The DHCP protocol consists of four basic steps:

  • Discover: The host sends a broadcast message to the network, called a DHCPDISCOVER, to find a DHCP server that can offer an IP address.
  • Offer: The DHCP server responds to the host with a message, called a DHCPOFFER, that contains an IP address and other parameters, such as subnet mask, default gateway, DNS server, etc.
  • Request: The host chooses one of the offers and sends a message, called a DHCPREQUEST, to the DHCP server to request the IP address and parameters.
  • Acknowledge: The DHCP server confirms the request and sends a message, called a DHCPACK, to the host with the IP address and parameters.
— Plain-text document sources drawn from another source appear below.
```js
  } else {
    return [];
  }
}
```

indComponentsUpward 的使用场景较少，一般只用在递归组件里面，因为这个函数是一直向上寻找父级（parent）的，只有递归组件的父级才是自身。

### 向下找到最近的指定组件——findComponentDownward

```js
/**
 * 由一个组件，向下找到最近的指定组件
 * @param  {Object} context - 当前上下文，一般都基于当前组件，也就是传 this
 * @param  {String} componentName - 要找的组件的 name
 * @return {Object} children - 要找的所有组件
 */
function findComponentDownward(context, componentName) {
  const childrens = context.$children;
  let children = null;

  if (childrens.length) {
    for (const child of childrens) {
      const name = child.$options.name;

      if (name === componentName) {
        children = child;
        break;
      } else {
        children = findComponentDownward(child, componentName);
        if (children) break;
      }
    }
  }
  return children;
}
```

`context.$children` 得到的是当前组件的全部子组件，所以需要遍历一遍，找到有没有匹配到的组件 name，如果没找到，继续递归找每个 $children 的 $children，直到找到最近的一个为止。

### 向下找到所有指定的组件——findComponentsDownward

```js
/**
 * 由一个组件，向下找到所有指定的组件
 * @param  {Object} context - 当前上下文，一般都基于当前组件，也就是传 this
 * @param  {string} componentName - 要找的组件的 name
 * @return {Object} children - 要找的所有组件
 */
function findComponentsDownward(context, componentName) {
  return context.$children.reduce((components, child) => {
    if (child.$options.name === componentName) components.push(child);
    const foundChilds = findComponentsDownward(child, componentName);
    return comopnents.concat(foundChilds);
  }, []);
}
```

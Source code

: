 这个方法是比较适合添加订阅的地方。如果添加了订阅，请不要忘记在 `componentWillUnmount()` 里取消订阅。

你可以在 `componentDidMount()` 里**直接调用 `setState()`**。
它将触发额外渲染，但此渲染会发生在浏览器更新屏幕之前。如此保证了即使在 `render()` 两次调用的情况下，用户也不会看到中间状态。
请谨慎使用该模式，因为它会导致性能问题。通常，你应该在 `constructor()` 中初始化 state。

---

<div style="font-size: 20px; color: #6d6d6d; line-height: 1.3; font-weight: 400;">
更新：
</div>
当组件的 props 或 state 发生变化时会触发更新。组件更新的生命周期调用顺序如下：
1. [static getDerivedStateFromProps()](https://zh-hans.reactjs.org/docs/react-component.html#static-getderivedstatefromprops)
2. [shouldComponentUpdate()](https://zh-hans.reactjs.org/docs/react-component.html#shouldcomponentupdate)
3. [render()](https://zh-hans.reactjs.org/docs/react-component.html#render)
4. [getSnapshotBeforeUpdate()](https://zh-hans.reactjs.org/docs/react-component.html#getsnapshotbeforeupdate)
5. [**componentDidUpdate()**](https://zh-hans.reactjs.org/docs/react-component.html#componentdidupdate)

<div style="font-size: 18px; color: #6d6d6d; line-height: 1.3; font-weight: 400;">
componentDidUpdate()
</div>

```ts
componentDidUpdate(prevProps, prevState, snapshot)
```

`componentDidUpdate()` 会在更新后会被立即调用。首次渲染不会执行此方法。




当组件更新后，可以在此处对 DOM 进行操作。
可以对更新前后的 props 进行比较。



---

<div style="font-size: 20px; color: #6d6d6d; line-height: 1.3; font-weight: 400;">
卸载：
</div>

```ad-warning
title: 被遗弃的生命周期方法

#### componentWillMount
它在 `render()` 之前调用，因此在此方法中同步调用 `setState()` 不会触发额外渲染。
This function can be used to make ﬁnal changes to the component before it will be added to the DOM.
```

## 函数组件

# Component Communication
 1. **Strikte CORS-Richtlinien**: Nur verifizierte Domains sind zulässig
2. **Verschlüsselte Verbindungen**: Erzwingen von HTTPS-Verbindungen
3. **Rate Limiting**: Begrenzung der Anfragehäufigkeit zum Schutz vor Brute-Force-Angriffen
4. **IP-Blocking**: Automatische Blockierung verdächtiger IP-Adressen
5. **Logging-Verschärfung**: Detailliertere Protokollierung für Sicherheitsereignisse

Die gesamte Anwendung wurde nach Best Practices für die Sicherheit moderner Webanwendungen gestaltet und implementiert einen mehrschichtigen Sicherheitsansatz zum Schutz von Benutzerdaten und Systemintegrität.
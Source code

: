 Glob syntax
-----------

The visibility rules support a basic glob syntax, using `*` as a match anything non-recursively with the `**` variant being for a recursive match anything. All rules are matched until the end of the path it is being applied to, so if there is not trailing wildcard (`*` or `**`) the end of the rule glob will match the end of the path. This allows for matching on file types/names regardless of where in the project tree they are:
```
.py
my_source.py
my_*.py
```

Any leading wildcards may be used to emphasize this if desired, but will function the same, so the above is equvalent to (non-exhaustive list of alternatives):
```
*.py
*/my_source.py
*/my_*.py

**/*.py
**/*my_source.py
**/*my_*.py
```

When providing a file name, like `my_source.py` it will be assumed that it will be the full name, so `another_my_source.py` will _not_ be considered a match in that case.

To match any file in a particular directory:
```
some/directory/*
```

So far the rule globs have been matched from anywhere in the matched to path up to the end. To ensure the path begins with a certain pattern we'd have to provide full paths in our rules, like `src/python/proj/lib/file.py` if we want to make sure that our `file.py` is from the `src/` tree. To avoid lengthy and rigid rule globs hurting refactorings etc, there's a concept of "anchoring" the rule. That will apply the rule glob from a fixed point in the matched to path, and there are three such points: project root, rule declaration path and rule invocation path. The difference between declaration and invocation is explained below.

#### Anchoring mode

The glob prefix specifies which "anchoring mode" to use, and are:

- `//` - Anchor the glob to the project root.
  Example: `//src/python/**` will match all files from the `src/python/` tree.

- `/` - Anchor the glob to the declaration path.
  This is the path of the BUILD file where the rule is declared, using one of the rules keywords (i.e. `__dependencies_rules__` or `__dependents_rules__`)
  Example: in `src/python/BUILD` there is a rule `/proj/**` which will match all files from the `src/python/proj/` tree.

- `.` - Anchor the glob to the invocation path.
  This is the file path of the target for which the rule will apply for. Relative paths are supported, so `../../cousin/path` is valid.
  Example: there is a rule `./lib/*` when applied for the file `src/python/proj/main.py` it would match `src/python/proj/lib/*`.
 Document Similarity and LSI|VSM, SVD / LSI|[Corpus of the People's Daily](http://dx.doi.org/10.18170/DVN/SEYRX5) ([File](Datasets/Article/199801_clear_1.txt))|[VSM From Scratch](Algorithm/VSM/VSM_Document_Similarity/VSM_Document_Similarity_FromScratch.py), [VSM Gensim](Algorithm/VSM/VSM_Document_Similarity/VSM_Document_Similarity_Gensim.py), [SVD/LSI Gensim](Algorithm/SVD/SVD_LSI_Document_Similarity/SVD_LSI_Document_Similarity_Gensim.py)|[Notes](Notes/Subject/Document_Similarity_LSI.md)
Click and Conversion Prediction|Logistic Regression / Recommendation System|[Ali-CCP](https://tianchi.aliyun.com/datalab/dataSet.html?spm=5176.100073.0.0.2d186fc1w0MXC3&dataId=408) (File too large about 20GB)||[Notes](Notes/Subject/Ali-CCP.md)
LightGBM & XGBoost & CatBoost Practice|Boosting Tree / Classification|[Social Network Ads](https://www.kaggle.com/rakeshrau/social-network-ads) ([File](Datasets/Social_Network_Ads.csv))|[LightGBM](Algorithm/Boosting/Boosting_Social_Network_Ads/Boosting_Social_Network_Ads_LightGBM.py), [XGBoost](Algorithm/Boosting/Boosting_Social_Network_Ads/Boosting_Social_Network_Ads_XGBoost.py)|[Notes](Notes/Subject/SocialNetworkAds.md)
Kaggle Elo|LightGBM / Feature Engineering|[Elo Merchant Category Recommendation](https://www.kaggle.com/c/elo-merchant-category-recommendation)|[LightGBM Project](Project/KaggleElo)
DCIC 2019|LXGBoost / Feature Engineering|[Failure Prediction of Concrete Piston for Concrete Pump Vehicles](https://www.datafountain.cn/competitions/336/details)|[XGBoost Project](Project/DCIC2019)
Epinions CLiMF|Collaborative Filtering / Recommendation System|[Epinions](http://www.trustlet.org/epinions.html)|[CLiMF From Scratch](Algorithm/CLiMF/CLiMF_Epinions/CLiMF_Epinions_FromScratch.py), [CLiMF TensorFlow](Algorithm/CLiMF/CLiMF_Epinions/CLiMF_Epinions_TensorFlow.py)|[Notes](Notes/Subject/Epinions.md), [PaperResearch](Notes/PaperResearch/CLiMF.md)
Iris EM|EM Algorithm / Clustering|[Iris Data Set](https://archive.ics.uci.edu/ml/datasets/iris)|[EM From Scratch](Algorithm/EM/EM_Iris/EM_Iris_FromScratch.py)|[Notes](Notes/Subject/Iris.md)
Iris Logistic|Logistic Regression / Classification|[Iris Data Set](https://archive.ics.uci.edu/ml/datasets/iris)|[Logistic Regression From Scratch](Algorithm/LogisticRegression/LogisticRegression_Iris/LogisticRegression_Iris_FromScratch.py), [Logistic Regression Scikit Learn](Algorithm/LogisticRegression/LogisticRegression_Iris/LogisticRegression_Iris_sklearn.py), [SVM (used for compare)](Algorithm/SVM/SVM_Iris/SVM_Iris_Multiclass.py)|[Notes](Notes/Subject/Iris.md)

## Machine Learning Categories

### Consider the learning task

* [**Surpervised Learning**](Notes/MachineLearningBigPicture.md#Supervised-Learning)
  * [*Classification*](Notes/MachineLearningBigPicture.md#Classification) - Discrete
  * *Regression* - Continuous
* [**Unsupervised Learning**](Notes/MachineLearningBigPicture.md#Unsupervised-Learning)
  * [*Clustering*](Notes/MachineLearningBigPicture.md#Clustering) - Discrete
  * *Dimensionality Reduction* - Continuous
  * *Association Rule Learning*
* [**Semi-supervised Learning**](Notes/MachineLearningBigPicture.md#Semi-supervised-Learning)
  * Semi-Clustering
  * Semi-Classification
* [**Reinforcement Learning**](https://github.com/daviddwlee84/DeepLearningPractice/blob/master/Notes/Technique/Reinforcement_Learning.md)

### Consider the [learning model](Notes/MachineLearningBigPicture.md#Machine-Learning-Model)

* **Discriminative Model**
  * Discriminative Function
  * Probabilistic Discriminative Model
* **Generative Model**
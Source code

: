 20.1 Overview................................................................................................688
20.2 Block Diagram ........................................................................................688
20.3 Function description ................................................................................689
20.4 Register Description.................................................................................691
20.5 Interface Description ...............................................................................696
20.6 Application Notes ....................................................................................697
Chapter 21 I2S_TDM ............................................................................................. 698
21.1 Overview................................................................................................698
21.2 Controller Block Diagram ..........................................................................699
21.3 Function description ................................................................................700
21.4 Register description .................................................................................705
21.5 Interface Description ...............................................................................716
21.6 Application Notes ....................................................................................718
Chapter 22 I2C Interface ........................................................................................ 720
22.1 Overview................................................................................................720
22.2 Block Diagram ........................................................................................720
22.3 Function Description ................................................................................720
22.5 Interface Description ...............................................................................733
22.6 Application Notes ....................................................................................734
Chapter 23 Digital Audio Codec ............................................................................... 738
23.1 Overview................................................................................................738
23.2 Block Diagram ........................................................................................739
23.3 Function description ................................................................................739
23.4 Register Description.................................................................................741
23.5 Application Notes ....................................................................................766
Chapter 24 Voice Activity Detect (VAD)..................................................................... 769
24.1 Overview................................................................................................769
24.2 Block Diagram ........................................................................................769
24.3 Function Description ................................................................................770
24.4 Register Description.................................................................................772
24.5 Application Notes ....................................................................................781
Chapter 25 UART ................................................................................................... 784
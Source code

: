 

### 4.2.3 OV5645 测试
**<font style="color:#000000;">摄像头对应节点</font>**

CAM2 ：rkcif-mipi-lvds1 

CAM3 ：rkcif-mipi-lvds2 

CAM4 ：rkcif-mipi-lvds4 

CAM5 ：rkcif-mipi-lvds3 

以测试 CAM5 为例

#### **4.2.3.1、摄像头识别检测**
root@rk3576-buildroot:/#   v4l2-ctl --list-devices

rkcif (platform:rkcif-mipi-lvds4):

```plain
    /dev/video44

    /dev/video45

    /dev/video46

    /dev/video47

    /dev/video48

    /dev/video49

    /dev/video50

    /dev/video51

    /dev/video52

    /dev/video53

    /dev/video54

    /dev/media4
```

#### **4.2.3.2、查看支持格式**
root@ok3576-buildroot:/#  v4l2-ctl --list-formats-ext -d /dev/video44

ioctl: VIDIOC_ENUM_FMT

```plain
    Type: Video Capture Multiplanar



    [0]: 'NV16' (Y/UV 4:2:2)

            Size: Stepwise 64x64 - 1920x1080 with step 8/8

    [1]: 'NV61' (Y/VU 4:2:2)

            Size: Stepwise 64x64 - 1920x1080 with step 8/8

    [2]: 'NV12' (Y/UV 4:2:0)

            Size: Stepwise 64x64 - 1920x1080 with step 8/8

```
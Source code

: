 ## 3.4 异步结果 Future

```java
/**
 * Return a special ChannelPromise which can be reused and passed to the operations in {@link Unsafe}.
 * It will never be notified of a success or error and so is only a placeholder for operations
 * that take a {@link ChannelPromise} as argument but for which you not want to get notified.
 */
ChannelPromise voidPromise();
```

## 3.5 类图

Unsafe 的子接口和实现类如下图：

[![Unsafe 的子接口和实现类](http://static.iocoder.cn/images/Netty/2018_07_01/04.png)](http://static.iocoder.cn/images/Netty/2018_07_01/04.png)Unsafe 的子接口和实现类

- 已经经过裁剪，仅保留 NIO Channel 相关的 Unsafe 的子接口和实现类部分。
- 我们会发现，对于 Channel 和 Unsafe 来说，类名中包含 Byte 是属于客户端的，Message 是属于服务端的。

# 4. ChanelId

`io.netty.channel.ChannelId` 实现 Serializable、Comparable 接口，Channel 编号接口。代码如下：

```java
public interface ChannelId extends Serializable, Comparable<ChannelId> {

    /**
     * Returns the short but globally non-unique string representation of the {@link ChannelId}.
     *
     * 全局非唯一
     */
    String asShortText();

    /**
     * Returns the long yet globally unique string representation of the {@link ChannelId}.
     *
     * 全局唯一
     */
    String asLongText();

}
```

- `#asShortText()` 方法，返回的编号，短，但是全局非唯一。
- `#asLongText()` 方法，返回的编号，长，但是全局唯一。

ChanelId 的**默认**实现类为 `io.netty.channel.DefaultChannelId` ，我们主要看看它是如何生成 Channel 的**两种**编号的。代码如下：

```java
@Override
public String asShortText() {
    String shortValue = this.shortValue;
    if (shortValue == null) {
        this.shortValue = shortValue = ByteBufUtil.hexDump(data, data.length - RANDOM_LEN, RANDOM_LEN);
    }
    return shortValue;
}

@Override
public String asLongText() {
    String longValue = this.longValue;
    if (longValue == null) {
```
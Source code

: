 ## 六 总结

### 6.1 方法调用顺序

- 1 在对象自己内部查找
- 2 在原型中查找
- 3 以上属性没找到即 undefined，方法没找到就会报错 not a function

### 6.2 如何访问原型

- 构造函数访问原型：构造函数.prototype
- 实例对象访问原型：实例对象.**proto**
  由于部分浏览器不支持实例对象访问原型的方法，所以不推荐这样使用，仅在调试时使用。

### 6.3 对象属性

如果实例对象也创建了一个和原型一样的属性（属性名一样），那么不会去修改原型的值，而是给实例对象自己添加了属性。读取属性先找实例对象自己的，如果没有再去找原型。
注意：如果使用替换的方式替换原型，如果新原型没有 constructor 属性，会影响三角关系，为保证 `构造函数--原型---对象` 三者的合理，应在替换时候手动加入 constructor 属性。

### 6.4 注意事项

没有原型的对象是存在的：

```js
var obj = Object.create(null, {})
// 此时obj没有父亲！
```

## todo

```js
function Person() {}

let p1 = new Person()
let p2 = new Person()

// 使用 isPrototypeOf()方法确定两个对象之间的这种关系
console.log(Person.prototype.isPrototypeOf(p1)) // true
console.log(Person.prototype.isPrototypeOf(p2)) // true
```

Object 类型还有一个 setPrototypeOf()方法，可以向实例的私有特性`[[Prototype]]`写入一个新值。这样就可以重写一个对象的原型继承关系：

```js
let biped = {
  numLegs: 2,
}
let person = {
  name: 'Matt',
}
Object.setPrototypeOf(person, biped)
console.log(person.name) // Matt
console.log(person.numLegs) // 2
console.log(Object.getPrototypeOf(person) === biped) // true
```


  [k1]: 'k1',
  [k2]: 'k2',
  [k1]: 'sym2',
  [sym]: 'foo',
The host then configures its network interface with the IP address and parameters.

The DHCP protocol also allows hosts to renew or release their IP addresses, and DHCP servers to inform hosts of changes in configuration.

After the discover message and the offer message, more than one server could reply with an offer message. The offer messages include IP addresses but also other options such as default gateways, leased time, expiration time, etc. The client must make a decision as to which address or which information to take, and reply with a request message to the chosen server. Finally, the selected server will say, “Okay. I acknowledge your request. Here is the information. Now we start a lease time, and you are the owner of the address temporarily.” This is a DHCP acknowledgment message. The client will see the acknowledgement and will start operating.

If you place a router in the middle of the conversation, routers will not forward local broadcasts. So you must configure that router so that requests and replies can travel back and forth across that router. If you are going to configure a router as a DHCP server, then the router must support DHCP and perform all of these calls.

The process of relaying a message from a host to a remote DHCP server is shown below.

Figure 7-5: Relaying a message from a host to a remote DHCP server
Figure 7-5: Relaying a message from a host to a remote DHCP server

DHCP Address Allocation

Providing an IP address to a client is the most important task performed by a host configuration protocol. Together with that, we receive information for the network segment, default gateway, DNS servers, domain name, TFTP servers (important in the IP telephony) and so on. To provide flexibility for configuring addresses on different types of clients, the DHCP standard includes three different address allocation mechanisms:

  • Manual Allocation: Also known as a reservation, this particular IP address is pre-allocated to a single device by an administrator. DHCP only communicates the IP address to the device. The IP address is mapped to the MAC address of the requesting device.
  • Automatic Allocation: DHCP automatically assigns an IP address permanently to a device, selecting it from the predefined pool of available addresses.
  • Dynamic Allocation: DHCP assigns an IP address from a pool of addresses for a limited period of time chosen by the server, or until the client tells the DHCP server that it no longer needs the address (for example, by executing the command “ipconfig /release” under a Windows OS).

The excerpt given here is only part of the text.